A movimentação do jogo dá muito a sensação de mapa de miniatura. Não só pelo movimento dos turnos em si, mas porque os prédios, os objetos e o desenho do chão tem a estrutura daqueles tiles bacanas que a gente usa quando quer fazer bonito na mesa de jogo.

O cenário não te deixa tão solto quanto eu gostaria. Nenhum problema com a linearidade, mas em alguns casos, não importava que opção você seguisse, as reações não mudavam, ou você podia voltar atrás e testar todas as formas de falar com alguém.



Forma geral, o jogo é muito empolgante. As possibilidades de construção do personagem são muito amplas, e suas habilidades mudam suas interações com o cenário. Você pode ser xamã, mago ou adepto, em uma linha mais mística, sendo o xamã o cara que lida com os espíritos, o mago quem usa magia arcana/hermética, e o adepto é o cara que usa magia para bater nos outros a lá street fighter, ou samurai urbano, decker e rigger, em um aspecto mais tecnológico. O samurai urbano é o homem de armas do cenário, o decker é quem se enfia na matriz, e rigger é a pessoinha com os drones. E não está satisfeito com esses arquétipos? Comece do zero e misture. Você pode ser humano, elfo, anão, orc ou troll. Ser menino ou menina não faz diferença além da visual. Seu personagem vai ganhando pontos de karma para gastar na evolução, e com o tempo você vai juntando dinheiro das shadowruns que faz e consegue ir juntando um equipamento legal.

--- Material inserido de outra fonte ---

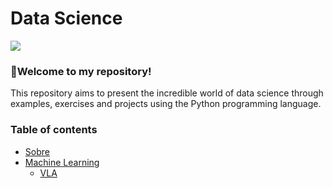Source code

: 

<h1 align="left">Data Science</h1>

<img src="https://img.shields.io/static/v1?label=DataScience&message=English&color=e07a5f&style=for-the-badge&logo=GitHub">

### :cherries:Welcome to my repository!

This repository aims to present the incredible world of data science through examples, exercises and projects using the Python programming language.

### Table of contents
<!--ts-->
  * [Sobre](#Sobre)
  * [Machine Learning](https://github.com/LucasKiraly/DataScience-EN/tree/master/Machine%20Learning)
    * [VLA](#flasco)
<!--te-->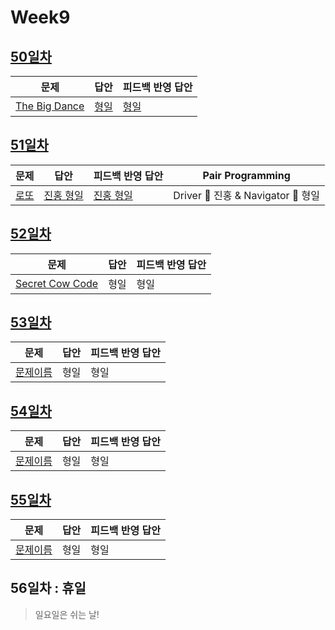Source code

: # Week9

## [50일차](Day50)

| 문제                                                  | 답안                        | 피드백 반영 답안               |
| ----------------------------------------------------- | --------------------------- | ------------------------------ |
| [The Big Dance](https://www.acmicpc.net/problem/6012) | [형일](Day50/bj6012_jhi.js) | [형일](Day50/bj6012_jhi_fb.js) |

## [51일차](Day51)

| 문제                                         | 답안                                | 피드백 반영 답안                       | Pair Programming                   |
| -------------------------------------------- | ----------------------------------- | -------------------------------------- | ---------------------------------- |
| [로또](https://www.acmicpc.net/problem/6603) | [진홍 형일](Day51/bj6603_kjhjhi.js) | [진홍 형일](Day51/bj6603_kjhjhi_fb.js) | Driver 🚗 진홍 & Navigator 🧭 형일 |

## [52일차](Day52)

| 문제                                                     | 답안 | 피드백 반영 답안 |
| -------------------------------------------------------- | ---- | ---------------- |
| [Secret Cow Code](https://www.acmicpc.net/problem/14454) | 형일 | 형일             |

## [53일차](Day53)

| 문제                 | 답안 | 피드백 반영 답안 |
| -------------------- | ---- | ---------------- |
| [문제이름](문제링크) | 형일 | 형일             |

## [54일차](Day54)

| 문제                 | 답안 | 피드백 반영 답안 |
| -------------------- | ---- | ---------------- |
| [문제이름](문제링크) | 형일 | 형일             |

## [55일차](Day55)

| 문제                 | 답안 | 피드백 반영 답안 |
| -------------------- | ---- | ---------------- |
| [문제이름](문제링크) | 형일 | 형일             |

## 56일차 : 휴일

> 일요일은 쉬는 날!
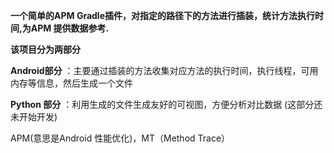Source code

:  **一个简单的APM Gradle插件，对指定的路径下的方法进行插装，统计方法执行时间,为APM 提供数据参考.**

 
 **该项目分为两部分** 

 **Android部分** ：主要通过插装的方法收集对应方法的执行时间，执行线程，可用内存等信息，然后生成一个文件 

 **Python 部分** ：利用生成的文件生成友好的可视图，方便分析对比数据 (这部分还未开始开发)

APM(意思是Android 性能优化)，MT（Method Trace）
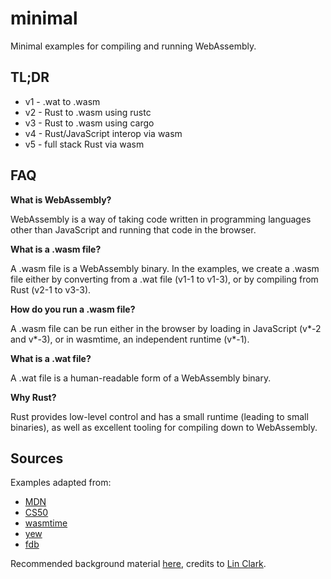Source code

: # minimal

Minimal examples for compiling and running WebAssembly.

## TL;DR

- v1 - .wat to .wasm
- v2 - Rust to .wasm using rustc
- v3 - Rust to .wasm using cargo
- v4 - Rust/JavaScript interop via wasm
- v5 - full stack Rust via wasm

## FAQ

**What is WebAssembly?**

WebAssembly is a way of taking code written in programming languages other than
JavaScript and running that code in the browser.

**What is a .wasm file?**

A .wasm file is a WebAssembly binary. In the examples, we create a .wasm file
either by converting from a .wat file (v1-1 to v1-3), or by compiling from Rust
(v2-1 to v3-3).

**How do you run a .wasm file?**

A .wasm file can be run either in the browser by loading in JavaScript (v\*-2
and v\*-3), or in wasmtime, an independent runtime (v\*-1).

**What is a .wat file?**

A .wat file is a human-readable form of a WebAssembly binary.

**Why Rust?**

Rust provides low-level control and has a small runtime (leading to small
binaries), as well as excellent tooling for compiling down to WebAssembly.

## Sources

Examples adapted from:

- [MDN](https://developer.mozilla.org/en-US/docs/WebAssembly/Rust_to_wasm)
- [CS50](https://cs50.harvard.edu/web)
- [wasmtime](https://github.com/bytecodealliance/wasmtime)
- [yew](https://github.com/yewstack/yew)
- [fdb](https://github.com/fdb/webassembly-with-rust)

Recommended background material [here](https://payments.posthaven.com/rc-w4d4-the-only-intro-youll-need),
credits to [Lin Clark](https://github.com/linclark).
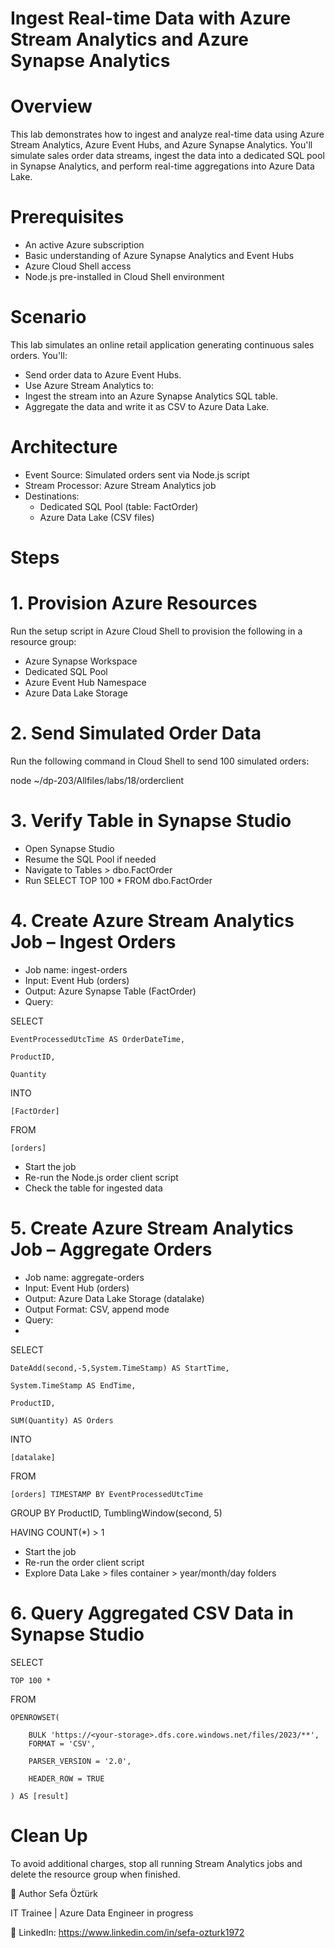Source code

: # Ingest Real-time Data with Azure Stream Analytics and Azure Synapse Analytics

# Overview
This lab demonstrates how to ingest and analyze real-time data using Azure Stream Analytics, Azure Event Hubs, and Azure Synapse Analytics. You'll simulate sales order data streams, ingest the data into a dedicated SQL pool in Synapse Analytics, and perform real-time aggregations into Azure Data Lake.

# Prerequisites
 - An active Azure subscription
 - Basic understanding of Azure Synapse Analytics and Event Hubs
 - Azure Cloud Shell access
 - Node.js pre-installed in Cloud Shell environment

# Scenario
This lab simulates an online retail application generating continuous sales orders. You'll:
 - Send order data to Azure Event Hubs.
 - Use Azure Stream Analytics to:
 - Ingest the stream into an Azure Synapse Analytics SQL table.
 - Aggregate the data and write it as CSV to Azure Data Lake.

# Architecture
 - Event Source: Simulated orders sent via Node.js script
 - Stream Processor: Azure Stream Analytics job
 - Destinations:
   - Dedicated SQL Pool (table: FactOrder)
   - Azure Data Lake (CSV files)

# Steps
# 1. Provision Azure Resources
  Run the setup script in Azure Cloud Shell to provision the following in a resource group:
  - Azure Synapse Workspace
  - Dedicated SQL Pool
  - Azure Event Hub Namespace
  - Azure Data Lake Storage
    
# 2. Send Simulated Order Data
Run the following command in Cloud Shell to send 100 simulated orders:

node ~/dp-203/Allfiles/labs/18/orderclient

# 3. Verify Table in Synapse Studio
  - Open Synapse Studio
  - Resume the SQL Pool if needed
  - Navigate to Tables > dbo.FactOrder
  - Run SELECT TOP 100 * FROM dbo.FactOrder
    
# 4. Create Azure Stream Analytics Job – Ingest Orders
  - Job name: ingest-orders
  - Input: Event Hub (orders)
  - Output: Azure Synapse Table (FactOrder)
  - Query:
    
SELECT

    EventProcessedUtcTime AS OrderDateTime,
    
    ProductID,
    
    Quantity
    
INTO

    [FactOrder]
    
FROM

    [orders]
    

  - Start the job
  - Re-run the Node.js order client script
  - Check the table for ingested data
    
# 5. Create Azure Stream Analytics Job – Aggregate Orders
  - Job name: aggregate-orders
  - Input: Event Hub (orders)
  - Output: Azure Data Lake Storage (datalake)
  - Output Format: CSV, append mode
  - Query:
  - 
SELECT

    DateAdd(second,-5,System.TimeStamp) AS StartTime,
    
    System.TimeStamp AS EndTime,
    
    ProductID,
    
    SUM(Quantity) AS Orders
    
INTO

    [datalake]
    
FROM

    [orders] TIMESTAMP BY EventProcessedUtcTime
    
GROUP BY ProductID, TumblingWindow(second, 5)

HAVING COUNT(*) > 1

  - Start the job
  - Re-run the order client script
  - Explore Data Lake > files container > year/month/day folders

# 6. Query Aggregated CSV Data in Synapse Studio

SELECT

    TOP 100 *
    
FROM

    OPENROWSET(
    
        BULK 'https://<your-storage>.dfs.core.windows.net/files/2023/**',
        FORMAT = 'CSV',
        
        PARSER_VERSION = '2.0',
        
        HEADER_ROW = TRUE
        
    ) AS [result]

# Clean Up
To avoid additional charges, stop all running Stream Analytics jobs and delete the resource group when finished.



👤 Author
Sefa Öztürk

IT Trainee | Azure Data Engineer in progress

📇 LinkedIn: https://www.linkedin.com/in/sefa-ozturk1972

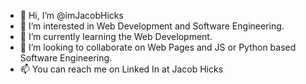 - 👋 Hi, I’m @imJacobHicks
- 👀 I’m interested in Web Development and Software Engineering.
- 🌱 I’m currently learning the Web Development.
- 💞️ I’m looking to collaborate on Web Pages and JS or Python based Software Engineering. 
- 📫 You can reach me on Linked In at Jacob Hicks

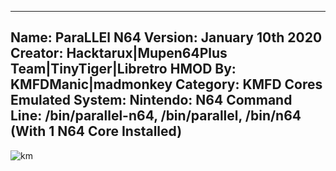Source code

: -----------------------
Name: ParaLLEl N64
Version: January 10th 2020
Creator: Hacktarux|Mupen64Plus Team|TinyTiger|Libretro
HMOD By: KMFDManic|madmonkey
Category: KMFD Cores
Emulated System: Nintendo: N64
Command Line: /bin/parallel-n64, /bin/parallel, /bin/n64 (With 1 N64 Core Installed)
-----------------------
![km](https://i.imgur.com/k8C8qrJ.png)
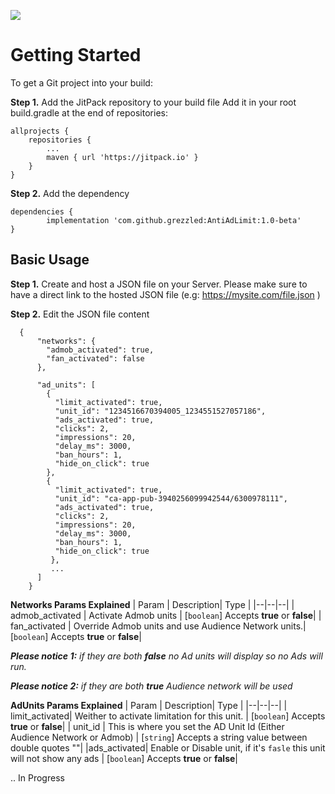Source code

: [![](https://jitpack.io/v/grezzled/AntiAdLimit.svg)](https://jitpack.io/#grezzled/AntiAdLimit)
# Getting Started
To get a Git project into your build:

**Step 1.** Add the JitPack repository to your build file
Add it in your root build.gradle at the end of repositories:

    
	allprojects {
		repositories {
			...
			maven { url 'https://jitpack.io' }
		}
	}
**Step 2.** Add the dependency

    dependencies {
	        implementation 'com.github.grezzled:AntiAdLimit:1.0-beta'
	}

## Basic Usage
**Step 1.** Create and host a JSON file on your Server.
Please make sure to have a direct link to the hosted JSON file (e.g: https://mysite.com/file.json ) 

**Step 2.** Edit the JSON file content

      {
          "networks": {  
            "admob_activated": true,  
            "fan_activated": false  
          },  
          
          "ad_units": [  
            {  
              "limit_activated": true,  
              "unit_id": "1234516670394005_1234551527057186",  
              "ads_activated": true,  
              "clicks": 2,  
              "impressions": 20,  
              "delay_ms": 3000,  
              "ban_hours": 1,  
              "hide_on_click": true  
            },  
            {  
              "limit_activated": true,  
              "unit_id": "ca-app-pub-3940256099942544/6300978111",  
              "ads_activated": true,  
              "clicks": 2,  
              "impressions": 20,  
              "delay_ms": 3000,  
              "ban_hours": 1,  
              "hide_on_click": true  
             },
             ...
          ]  
        }
        
**Networks Params Explained**
| Param |  Description| Type | 
|--|--|--|
| admob_activated | Activate Admob units |  [`boolean`] Accepts **true** or **false**|
| fan_activated | Override Admob units and use Audience Network units.| [`boolean`] Accepts **true** or **false**|

***Please notice  1:*** *if they are both **false** no Ad units will display so no Ads will run.*

***Please notice  2:*** *if they are both **true** Audience network will be used*


**AdUnits Params Explained**
| Param |  Description| Type | 
|--|--|--|
| limit_activated| Weither to activate limitation for this unit. | [`boolean`] Accepts **true** or **false**|
| unit_id | This is where you set the AD Unit Id (Either Audience Network or Admob) | [`string`] Accepts a string value between double quotes ""| 
|ads_activated| Enable or Disable unit, if it's `fasle` this unit will not show any ads  | [`boolean`] Accepts **true** or **false**|

.. In Progress




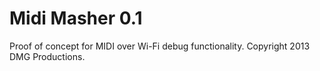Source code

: # Midi Masher 0.1

Proof of concept for MIDI over Wi-Fi debug functionality. Copyright 2013 DMG Productions.
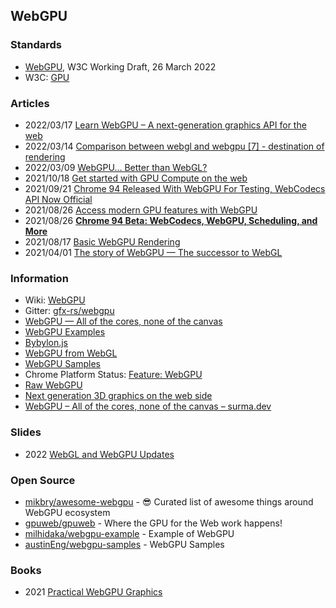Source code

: ## WebGPU


### Standards
- [WebGPU](https://www.w3.org/TR/webgpu/), W3C Working Draft, 26 March 2022
- W3C: [GPU](https://www.w3.org/2020/gpu/)


### Articles
- 2022/03/17 [Learn WebGPU – A next-generation graphics API for the web](https://www.freecodecamp.org/news/learn-webgpu-a-next-generation-graphics-api-for-the-web/)
- 2022/03/14 [Comparison between webgl and webgpu [7] - destination of rendering](https://chowdera.com/2022/03/202203140910112162.html)
- 2022/03/09 [WebGPU... Better than WebGL?](https://hackaday.com/2022/03/09/webgpu-better-than-webgl/)
- 2021/10/18 [Get started with GPU Compute on the web](https://web.dev/gpu-compute/)
- 2021/09/21 [Chrome 94 Released With WebGPU For Testing, WebCodecs API Now Official](https://www.phoronix.com/scan.php?page=news_item&px=Chrome-94-Released)
- 2021/08/26 [Access modern GPU features with WebGPU](https://web.dev/gpu/)
- 2021/08/26 [**Chrome 94 Beta: WebCodecs, WebGPU, Scheduling, and More**](https://blog.chromium.org/2021/08/chrome-94-beta-webcodecs-webgpu.html)
- 2021/08/17 [Basic WebGPU Rendering](https://dev.to/ndesmic/basic-webgpu-rendering-2kob)
- 2021/04/01 [The story of WebGPU — The successor to WebGL](https://eytanmanor.medium.com/the-story-of-webgpu-the-successor-to-webgl-bf5f74bc036a)



### Information
- Wiki: [WebGPU](https://en.wikipedia.org/wiki/WebGPU)
- Gitter: [gfx-rs/webgpu](https://gitter.im/gfx-rs/webgpu)
- [WebGPU — All of the cores, none of the canvas](https://surma.dev/things/webgpu/)
- [WebGPU Examples](https://kitware.github.io/vtk-js/docs/develop_webgpu.html)
- [Bybylon.js](https://www.babylonjs.com/)
- [WebGPU from WebGL](https://webgpufundamentals.org/webgpu/lessons/webgpu-from-webgl.html)
- [WebGPU Samples](https://austin-eng.com/webgpu-samples)
- Chrome Platform Status: [Feature: WebGPU](https://chromestatus.com/feature/6213121689518080)
- [Raw WebGPU](https://alain.xyz/blog/raw-webgpu)
- [Next generation 3D graphics on the web side](https://www.programmersought.com/article/12931433037/)
- [WebGPU – All of the cores, none of the canvas – surma.dev](https://www.libhunt.com/posts/638364-webgpu-all-of-the-cores-none-of-the-canvas-surma-dev)



### Slides
- 2022 [WebGL and WebGPU Updates](https://www.khronos.org/assets/uploads/developers/presentations/WebGL_%2B_WebGPU_Updates_Jan_22.pdf)



### Open Source
- [mikbry/awesome-webgpu](https://github.com/mikbry/awesome-webgpu) - 😎 Curated list of awesome things around WebGPU ecosystem
- [gpuweb/gpuweb](https://github.com/gpuweb/gpuweb) - Where the GPU for the Web work happens!
- [milhidaka/webgpu-example](https://github.com/milhidaka/webgpu-example) - Example of WebGPU
- [austinEng/webgpu-samples](https://github.com/austinEng/webgpu-samples) - WebGPU Samples


### Books
- 2021 [Practical WebGPU Graphics](https://books.google.co.kr/books?id=tPQyEAAAQBAJ&printsec=frontcover&redir_esc=y)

Rigger é sempre minha escolha óbvia. Mas como era a primeira vez que ia jogar, usei o arquétipo inicial do samurai urbano e lá pelo meio do jogo virei xamã para testar as funcionalidades de magia.

A campanha gira em torno de Seattle, o cenário base de SR, em 2054 (confirmar data), quando você e chamado para vingar a morte de um antigo camarada - e receber uma grana por isso. As coisas não são tão simples assim, e entre seu envolvimento com outras missões para ganhar uns trocados e seu envolvimento com o submundo e as amizades que vai desenvolvendo (ou não), você se vê diante de um assassino serial. Um assassino serial que é o menor dos seus problemas, eu te garanto.

Eu recomendo muito o jogo, tanto para quem gosta de Shadowrun já, que vai se divertir extra com os acontecimentos, facções, políticagens e personagens citados (embora ele não respeite 100% o cânon em relação a esses personagens), quanto para quem quer entender o cenário a partir de zero conhecimentos. Sinceridade, eu recomendo muito para quem quer conhecer Shadowrun que jogue, porque vai ser um bom começo. Uma visita orientada, digamos.